Plant growth was measured as root and shoot dry weight gain during the experiment. Root and shoot tissue from seedlings and from final replicates was oven-dried for 48 h at 70 °C for dry weight determination. Dry weight gain was calculated by subtracting the initial dry weight of four seedlings from the total final dry weight for each replicate (four plants per replicate) of the same species, and was then divided by four to estimate dry weight gain per plant. For each replicate, species milliequivalents of acidity–basicity per plant was divided by the dry weight gain per plant to calculate mEq of acidity–basicity per gram dry weight gain for subsequent analysis.
The combined dry root and shoot tissue collected from each species replicate supplied with 0:100 solution was weighed and analyzed for nutrient concentration, to determine uptake of mEq of cations and anions. Differentiating between NH4+-N and NO3–-N uptake by tissue nutrient analysis was not possible without labeled nitrogen, and therefore cation/anion uptake was evaluated only with 0:100 solution, for which all N uptake was assumed to be in the anionic NO3–-N form. Before oven-drying, roots were washed with phosphate-free detergent to remove substrate particles, and all tissue was rinsed in 0.1 N HCl followed by deionized water. Macronutrient and micronutrient concentrations were measured using inductively coupled plasma atomic emission spectrophotometry (Quality Analytical Laboratories, Panama City, FL). The weight of individual nutrients in plants was determined by multiplying plant dry weight by tissue nutrient concentrations. The total weight of each nutrient taken up per replicate during the experiment was determined by subtracting the total nutrient weight in four seedlings (initial) from the final nutrient weight for each replicate of the same species. For each replicate, uptake of nutrient weight values were divided by four to calculate uptake per plant, and were then divided by dry weight gain (measured in grams) per plant for mEq of nutrient uptake per gram weight gain.

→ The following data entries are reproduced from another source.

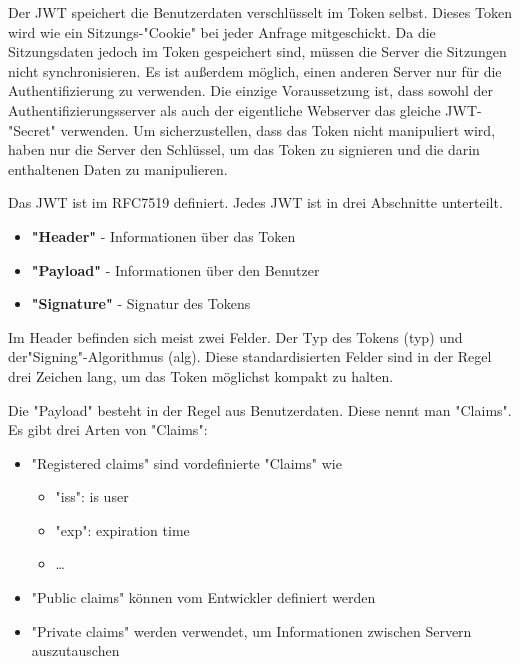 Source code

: \label{sec:jwt}

Der JWT speichert die Benutzerdaten verschlüsselt im Token selbst. Dieses Token wird wie ein Sitzungs-"Cookie" bei jeder Anfrage mitgeschickt. 
Da die Sitzungsdaten jedoch im Token gespeichert sind, müssen die Server die Sitzungen nicht synchronisieren. 
Es ist außerdem möglich, einen anderen Server nur für die Authentifizierung zu verwenden. 
Die einzige Voraussetzung ist, dass sowohl der Authentifizierungsserver als auch der eigentliche Webserver das gleiche JWT-"Secret" verwenden. 
Um sicherzustellen, dass das Token nicht manipuliert wird, haben nur die Server den Schlüssel, um das Token zu signieren und die darin enthaltenen Daten zu manipulieren. \cite{Auth0JWT}

Das JWT ist im RFC7519 definiert. Jedes JWT ist in drei Abschnitte\cite{Auth0JWT} unterteilt. 

\begin{itemize}
    \item \textbf{"Header"} - Informationen über das Token
    \item \textbf{"Payload"} - Informationen über den Benutzer
    \item \textbf{"Signature"} - Signatur des Tokens
\end{itemize}

Im Header befinden sich meist zwei Felder. 
Der Typ des Tokens ({\ttfamily typ}) und der\linebreak"Signing"-Algorithmus ({\ttfamily alg}). 
Diese standardisierten Felder sind in der Regel drei Zeichen lang, um das Token möglichst kompakt zu halten. \cite{Auth0JWT}

Die "Payload" besteht in der Regel aus Benutzerdaten. Diese nennt man "Claims". Es gibt drei Arten von "Claims"\cite{Auth0JWT}: 

\begin{itemize}
    \item "Registered claims" sind vordefinierte "Claims" wie
    \begin{itemize}
        \item "iss": is user
        \item "exp":  expiration time
        \item …
    \end{itemize}
    \item "Public claims" können vom Entwickler definiert werden
    \item "Private claims" werden verwendet, um Informationen zwischen Servern auszutauschen
\end{itemize}


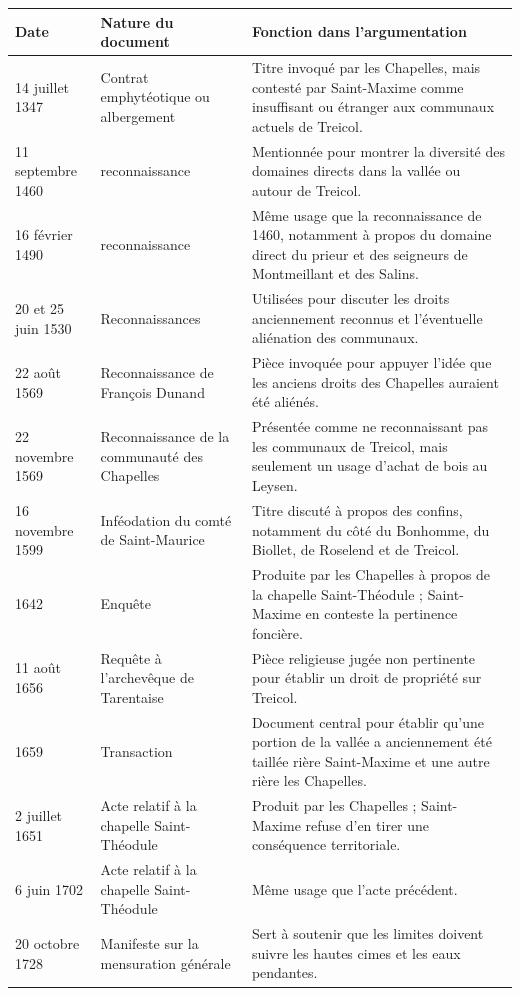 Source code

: \documentclass[a4paper,twoside,openany]{article}
\begin{document}
\begin{longtable}{p{3cm}p{5.2cm}p{7cm}}
\toprule
Date & Nature du document & Fonction dans l'argumentation \\
\midrule
14 juillet 1347 & Contrat emphytéotique ou \gls{albergement} & Titre invoqué par les Chapelles, mais contesté par Saint-Maxime comme insuffisant ou étranger aux communaux actuels de Treicol. \\
11 septembre 1460 & \gls{reconnaissance} & Mentionnée pour montrer la diversité des domaines directs dans la vallée ou autour de Treicol. \\
16 février 1490 & \gls{reconnaissance} & Même usage que la reconnaissance de 1460, notamment à propos du domaine direct du prieur et des seigneurs de Montmeillant et des Salins. \\
20 et 25 juin 1530 & Reconnaissances & Utilisées pour discuter les droits anciennement reconnus et l'éventuelle aliénation des communaux. \\
22 août 1569 & Reconnaissance de François Dunand & Pièce invoquée pour appuyer l'idée que les anciens droits des Chapelles auraient été aliénés. \\
22 novembre 1569 & Reconnaissance de la communauté des Chapelles & Présentée comme ne reconnaissant pas les communaux de Treicol, mais seulement un usage d'achat de bois au Leysen. \\
16 novembre 1599 & Inféodation du comté de Saint-Maurice & Titre discuté à propos des confins, notamment du côté du Bonhomme, du Biollet, de Roselend et de Treicol. \\
1642 & Enquête & Produite par les Chapelles à propos de la chapelle Saint-Théodule ; Saint-Maxime en conteste la pertinence foncière. \\
11 août 1656 & Requête à l'archevêque de Tarentaise & Pièce religieuse jugée non pertinente pour établir un droit de propriété sur Treicol. \\
1659 & Transaction & Document central pour établir qu'une portion de la vallée a anciennement été taillée rière Saint-Maxime et une autre rière les Chapelles. \\
2 juillet 1651 & Acte relatif à la chapelle Saint-Théodule & Produit par les Chapelles ; Saint-Maxime refuse d'en tirer une conséquence territoriale. \\
6 juin 1702 & Acte relatif à la chapelle Saint-Théodule & Même usage que l'acte précédent. \\
20 octobre 1728 & Manifeste sur la mensuration générale & Sert à soutenir que les limites doivent suivre les hautes cimes et les eaux pendantes. \\

\end{longtable}
\end{document}
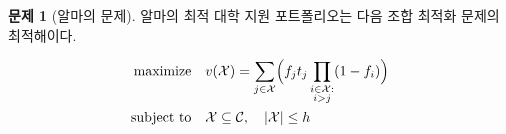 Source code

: \documentclass[11pt]{article} %
\newif\ifen
\theoremstyle{definition}
\newtheorem{problem}{Problem}
\theoremstyle{definition}
\newtheorem{problem}{문제}
\begin{document}
\begin{problem}[\ifen Alma’s problem\else 알마의 문제\fi]
\ifen Alma's optimal college application portfolio is given by the solution to the following combinatorial optimization problem:
\else
알마의 최적 대학 지원 포트폴리오는 다음 조합 최적화 문제의 최적해이다.
\fi
\begin{align}
\begin{split}
\text{maximize}\quad &  v(\mathcal{X}) = \sum_{j\in
\mathcal{X}} \Bigl( f_j t_j \prod_{\substack{i \in \mathcal{X}: \\ i > j}} (1 - f_{i}) \Bigr)\\
\text{subject to}\quad & \mathcal{X}\subseteq\mathcal{C}, \quad|\mathcal{X}| \leq h 
\end{split}
\end{align}
\end{problem}
\end{document}
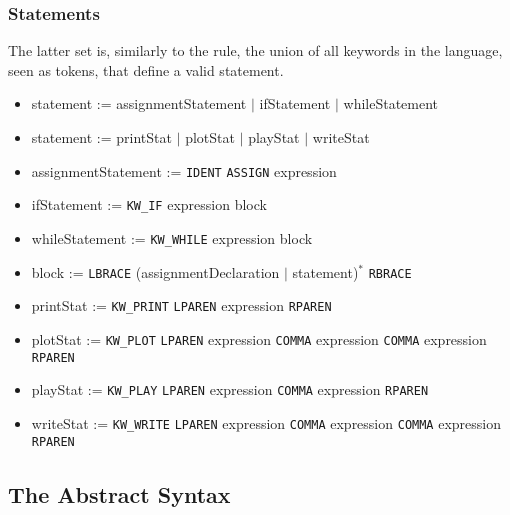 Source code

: \subsubsection{Statements}

The latter set is, similarly to the  rule, the union of all keywords in the language, seen as tokens, that define a valid statement.

\begin{itemize}
	\item statement := assignmentStatement $|$ ifStatement $|$ whileStatement
	\item statement := printStat $|$ plotStat $|$ playStat $|$ writeStat
	\item assignmentStatement := \texttt{IDENT} \texttt{ASSIGN} expression
	\item ifStatement := \texttt{KW\_IF} expression block
	\item whileStatement := \texttt{KW\_WHILE} expression block
	\item block := \texttt{LBRACE} (assignmentDeclaration $|$ statement)$^*$ \texttt{RBRACE}
	\item printStat := \texttt{KW\_PRINT} \texttt{LPAREN} expression \texttt{RPAREN}
	\item plotStat := \texttt{KW\_PLOT} \texttt{LPAREN} expression \texttt{COMMA} expression \texttt{COMMA} expression \texttt{RPAREN}
	\item playStat := \texttt{KW\_PLAY} \texttt{LPAREN} expression \texttt{COMMA} expression \texttt{RPAREN}
	\item writeStat := \texttt{KW\_WRITE} \texttt{LPAREN} expression \texttt{COMMA} expression \texttt{COMMA} expression \texttt{RPAREN}
\end{itemize}

\subsection{The Abstract Syntax}

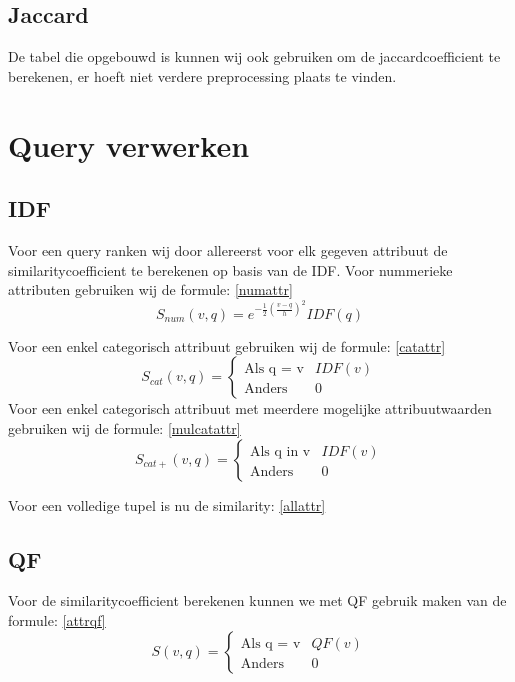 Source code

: \documentclass[a4paper]{article}
\begin{document}
\subsection{Jaccard}
De tabel die opgebouwd is kunnen wij ook gebruiken om de jaccardcoefficient te berekenen, er hoeft niet verdere preprocessing plaats te vinden.

\section{Query verwerken}
\subsection{IDF}
Voor een query ranken wij door allereerst voor elk gegeven attribuut de similaritycoefficient te berekenen op basis van de IDF.
Voor nummerieke attributen gebruiken wij de formule: \eqref{numattr}
\begin{equation}
S_{num}(v,q) = e^{-\frac{1}{2}(\frac{v-q}{h})^2} IDF(q)
\label{numattr}
\end{equation}

Voor een enkel categorisch attribuut gebruiken wij de formule: \eqref{catattr}
\begin{equation}
S_{cat}(v,q) = \left\{ \begin{matrix}\mbox{Als q = v}  & IDF(v) \\ \mbox{Anders } & 0 \end{matrix}\right.
\label{catattr}
\end{equation}
Voor een enkel categorisch attribuut met meerdere mogelijke attribuutwaarden gebruiken wij de formule: \eqref{mulcatattr}
\begin{equation}
S_{cat+}(v,q) = \left\{ \begin{matrix}\mbox{Als q in v}  & IDF(v) \\ \mbox{Anders } & 0 \end{matrix}\right.
\label{mulcatattr}
\end{equation}

Voor een volledige tupel is nu de similarity: \eqref{allattr}
\begin{equation}
\label{allattr}
\end{equation}
\subsection{QF}
Voor de similaritycoefficient berekenen kunnen we met QF gebruik maken van de formule: \eqref{attrqf}
\begin{equation}
S(v,q) = \left\{ \begin{matrix}\mbox{Als q = v}  & QF(v) \\ \mbox{Anders } & 0 \end{matrix}\right.
\label{attrqf}
\end{equation}
\end{document}
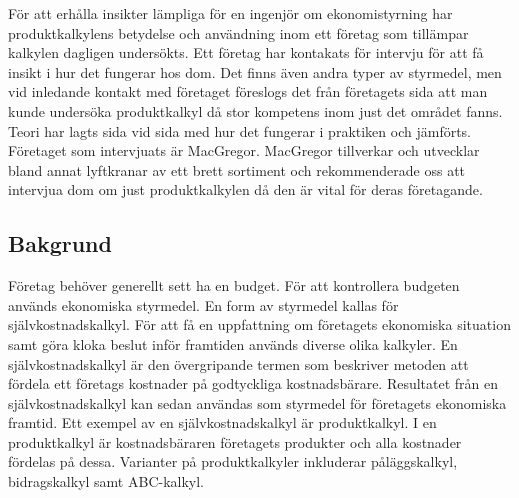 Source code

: För att erhålla insikter lämpliga för en ingenjör om ekonomistyrning har produktkalkylens betydelse och användning inom ett företag som tillämpar kalkylen dagligen undersökts.
Ett företag har kontakats för intervju för att få insikt i hur det fungerar hos dom.
Det finns även andra typer av styrmedel, men vid inledande kontakt med företaget föreslogs det från företagets sida att man kunde undersöka produktkalkyl då stor kompetens inom just det området fanns.
Teori har lagts sida vid sida med hur det fungerar i praktiken och jämförts.
Företaget som intervjuats är MacGregor.
MacGregor tillverkar och utvecklar bland annat lyftkranar av ett brett sortiment och rekommenderade oss att intervjua dom om just produktkalkylen då den är vital för deras företagande.


%
%


%
%

\subsection{Bakgrund} 
Företag behöver generellt sett ha en budget.
För att kontrollera budgeten används ekonomiska styrmedel.
En form av styrmedel kallas för självkostnadskalkyl.
För att få en uppfattning om företagets ekonomiska situation samt göra kloka beslut inför framtiden används diverse olika kalkyler.
En självkostnadskalkyl är den övergripande termen som beskriver metoden att fördela ett företags kostnader på godtyckliga kostnadsbärare.
Resultatet från en självkostnadskalkyl kan sedan användas som styrmedel för företagets ekonomiska framtid.
Ett exempel av en självkostnadskalkyl är produktkalkyl.
I en produktkalkyl är kostnadsbäraren företagets produkter och alla kostnader fördelas på dessa.
Varianter på produktkalkyler inkluderar påläggskalkyl, bidragskalkyl samt ABC-kalkyl. \cite{dne}

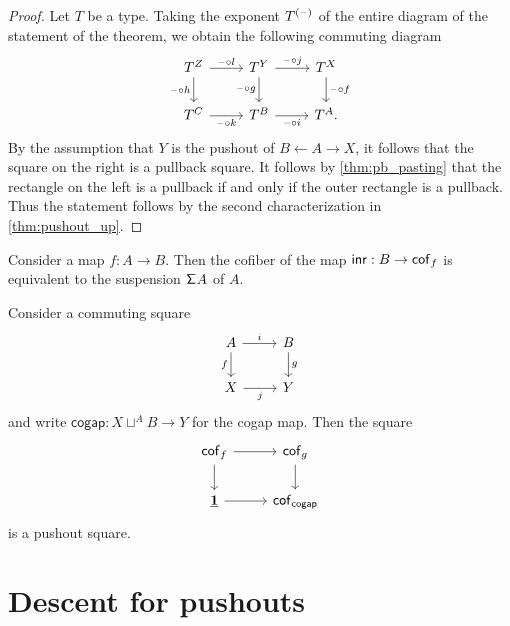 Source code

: \begin{proof}
Let $T$ be a type. Taking the exponent $T^{(\mathord{\hspace{1pt}\text{--}\hspace{1pt}})}$ of the entire diagram of the statement of the theorem, we obtain the following commuting diagram
\begin{equation*}
\begin{tikzcd}
T^Z \arrow[r,"\blank\circ l"] \arrow[d,swap,"\blank\circ h"] & T^Y \arrow[d,swap,"\blank\circ g"] \arrow[r,"\blank\circ j"] & T^X \arrow[d,"\blank\circ f"] \\
T^C \arrow[r,swap,"\blank\circ k"] & T^B \arrow[r,swap,"\blank\circ i"] & T^A.
\end{tikzcd}
\end{equation*}
By the assumption that $Y$ is the pushout of $B\leftarrow A \rightarrow X$, it follows that the square on the right is a pullback square. It follows by \autoref{thm:pb_pasting} that the rectangle on the left is a pullback if and only if the outer rectangle is a pullback. Thus the statement follows by the second characterization in \autoref{thm:pushout_up}.
\end{proof}

\begin{lem}
Consider a map $f:A\to B$. Then the cofiber of the map ${\mathsf{inr}}:B\to \mathsf{cof}_f$ is equivalent to the suspension $\mathsf{\Sigma}^{}{A}$ of $A$. 
\end{lem}

\begin{prp}
Consider a commuting square
\begin{equation*}
\begin{tikzcd}
A \arrow[r,"i"] \arrow[d,swap,"f"] & B \arrow[d,"g"] \\
X \arrow[r,swap,"j"] & Y
\end{tikzcd}
\end{equation*}
and write $\mathsf{cogap}: X\sqcup^A B\to Y$ for the cogap map. 
Then the square
\begin{equation*}
\begin{tikzcd}
\mathsf{cof}_f \arrow[d] \arrow[r] & \mathsf{cof}_g \arrow[d] \\
\unit \arrow[r] & \mathsf{cof}_{\mathsf{cogap}}
\end{tikzcd}
\end{equation*}
is a pushout square.
\end{prp}

\section{Descent for pushouts}\label{sec:descent}

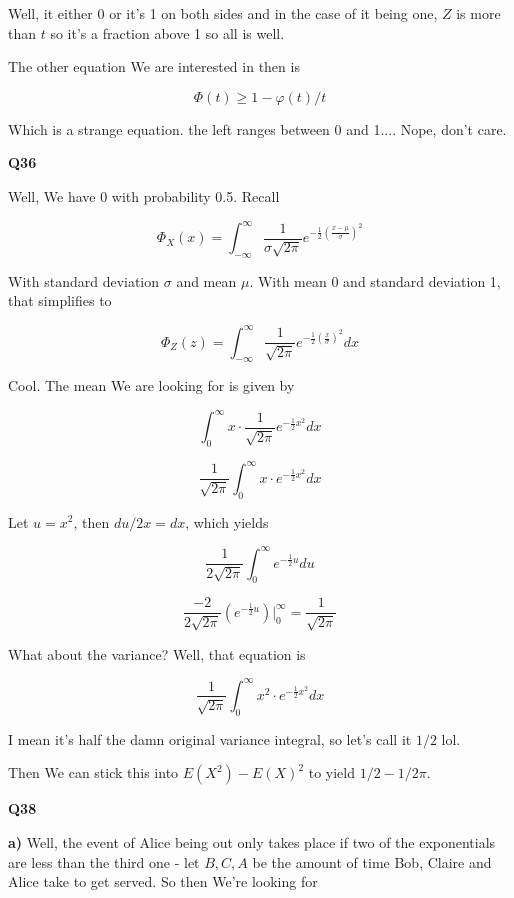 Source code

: \documentclass{article}
\begin{document}
			Well, it either 0 or it's 1 on both sides and in the case of it being one, $Z$ is more than $t$ so it's a fraction above 1 so all is well.
			
			The other equation We are interested in then is 
			
			\[ \Phi(t) \ge 1 - \varphi(t)/t  \] 
		
			Which is a strange equation. the left ranges between 0 and 1.... Nope, don't care.
			
			\hfill
			
		\textbf{Q36}
		
			Well, We have 0 with probability 0.5. Recall
			
			\[ \Phi_X(x) = \int_{-\infty}^{\infty} \frac{1}{\sigma\sqrt{2\pi}}e^{-\frac{1}{2}\left(\frac{x-\mu}{\sigma}\right)^2}  \]		
		
			With standard deviation $\sigma$ and mean $\mu$. With mean 0 and standard deviation 1, that simplifies to
		
			\[ \Phi_Z(z) = \int_{-\infty}^{\infty} \frac{1}{\sqrt{2\pi}}e^{-\frac{1}{2}\left(\frac{x}{\sigma}\right)^2} dx  \]		
		
			Cool. The mean We are looking for is given by 	
			
			\[  \int_{0}^{\infty} x\cdot \frac{1}{\sqrt{2\pi}}e^{-\frac{1}{2}x^2} dx  \]		
			
			\[  \frac{1}{\sqrt{2\pi}}\int_{0}^{\infty} x\cdot e^{-\frac{1}{2}x^2} dx  \]		
			
			Let $u = x^2$, then $du/2x = dx$, which yields
			
			\[  \frac{1}{2\sqrt{2\pi}}\int_{0}^{\infty}  e^{-\frac{1}{2}u} du  \]		
			
			\[  \frac{-2}{2\sqrt{2\pi}} \left(  e^{-\frac{1}{2}u} \right)\bigg|^\infty_0 = \frac{1}{\sqrt{2\pi}}  \]		
			
			What about the variance? Well, that equation is
			
			\[  \frac{1}{\sqrt{2\pi}}\int_{0}^{\infty} x^2\cdot e^{-\frac{1}{2}x^2} dx  \]		
			
			I mean it's half the damn original variance integral, so let's call it $1/2$ lol.
			
			Then We can stick this into $E(X^2) - E(X)^2$ to yield $1/2 - 1/2\pi$.
			
			\hfill
			
		\textbf{Q38}
		
			\textbf{a)} Well, the event of Alice being out only takes place if two of the exponentials are less than the third one - let $B, C, A$ be the amount of time Bob, Claire and Alice take to get served. 
			So then We're looking for 
			
\end{document}
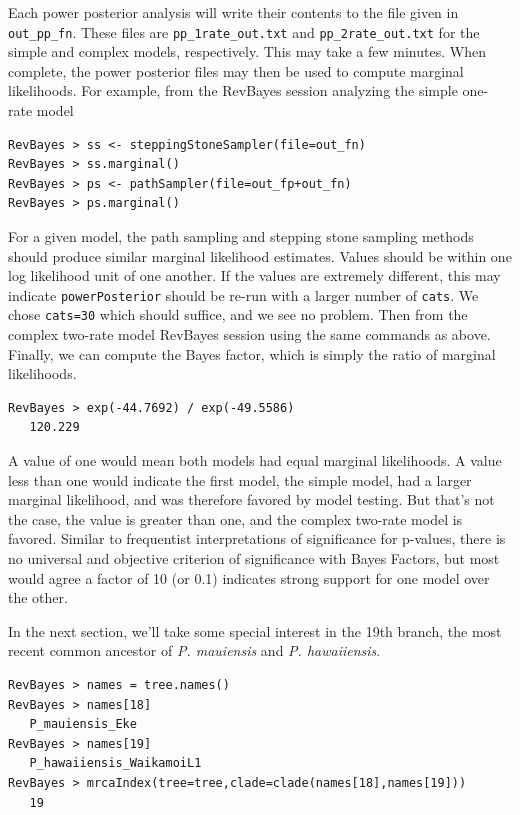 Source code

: \documentclass[11pt]{article}
\begin{document}
Each power posterior analysis will write their contents to the file given in {\tt out\_pp\_fn}.
These files are {\tt pp\_1rate\_out.txt} and {\tt pp\_2rate\_out.txt} for the simple and complex models, respectively.
This may take a few minutes.
When complete, the power posterior files may then be used to compute marginal likelihoods.
For example, from the RevBayes session analyzing the simple one-rate model

\begin{snugshade}
\begin{lstlisting}
RevBayes > ss <- steppingStoneSampler(file=out_fn)
RevBayes > ss.marginal() 
RevBayes > ps <- pathSampler(file=out_fp+out_fn)
RevBayes > ps.marginal() 
\end{lstlisting}
\end{snugshade}

For a given model, the path sampling and stepping stone sampling methods should produce similar marginal likelihood estimates.
Values should be within one log likelihood unit of one another.
If the values are extremely different, this may indicate {\tt powerPosterior} should be re-run with a larger number of {\tt cats}.
We chose {\tt cats=30} which should suffice, and we see no problem.
Then from the complex two-rate model RevBayes session using the same commands as above.
Finally, we can compute the Bayes factor, which is simply the ratio of marginal likelihoods.

\begin{snugshade}
\begin{lstlisting}
RevBayes > exp(-44.7692) / exp(-49.5586)
   120.229
\end{lstlisting}
\end{snugshade}

A value of one would mean both models had equal marginal likelihoods.
A value less than one would indicate the first model, the simple model, had a larger marginal likelihood, and was therefore favored by model testing.
But that's not the case, the value is greater than one, and the complex two-rate model is favored.
Similar to frequentist interpretations of significance for p-values, there is no universal and objective criterion of significance with Bayes Factors, but most would agree a factor of 10 (or 0.1) indicates strong support for one model over the other.

In the next section, we'll take some special interest in the 19th branch, the most recent common ancestor of {\it P. mauiensis} and {\it P. hawaiiensis}.
\begin{snugshade}
\begin{lstlisting}
RevBayes > names = tree.names()
RevBayes > names[18]
   P_mauiensis_Eke
RevBayes > names[19]
   P_hawaiiensis_WaikamoiL1
RevBayes > mrcaIndex(tree=tree,clade=clade(names[18],names[19]))
   19
\end{lstlisting}
\end{snugshade}
\end{document}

Nutrient uptake was analyzed as mEq of net cations or anions taken up per gram dry weight gain, which was determined by subtracting mEq of net anions minus cations taken up per gram dry weight gain per plant for each replicate (resulting in negative values for a net uptake of cations or positive values for a net uptake of anions). Cation/anion uptake was also evaluated as cation:anion uptake ratio, and was calculated by dividing mEq·g−1 of net cations by mEq·g−1 of net anions taken up. Nutrients taken up by roots were assumed to be NO3–, H2PO4–,
Analysis of variance (ANOVA) with PROC GLM (SAS 9.4; SAS Institute, Cary, NC) was used to evaluate plant species and fertilizer NH4+:NO3– ratio main and interaction effects on grams of dry weight gain per plant and mEq·g−1 net acidity or basicity produced in the root zone. PROC GLM ANOVA was also used to evaluate species main effects on the cation:anion uptake ratio and mEq·g−1 of net cation or anion uptake for plants supplied 0:100 NH4+:NO3– solution. Mean separation used Tukey’s honestly significant difference (hsd) at the α= 0 .05 significance level.
Hydroponic experiment.
A factorial experiment with a randomized complete block design included a plant species factor with nine levels (arugula, basil, pepper, cucumber, eggplant, lettuce, spinach, tomato, and a no-plant control) and a nutrient solution NH4+:NO3– N ratio factor with three levels (0:100, 15:85, and 30:70) using a modified 0.5× Hoagland’s solution at 7.14 mEq·L–1 N. Species and cultivars were the same as mentioned previously in “Substrate experiment.”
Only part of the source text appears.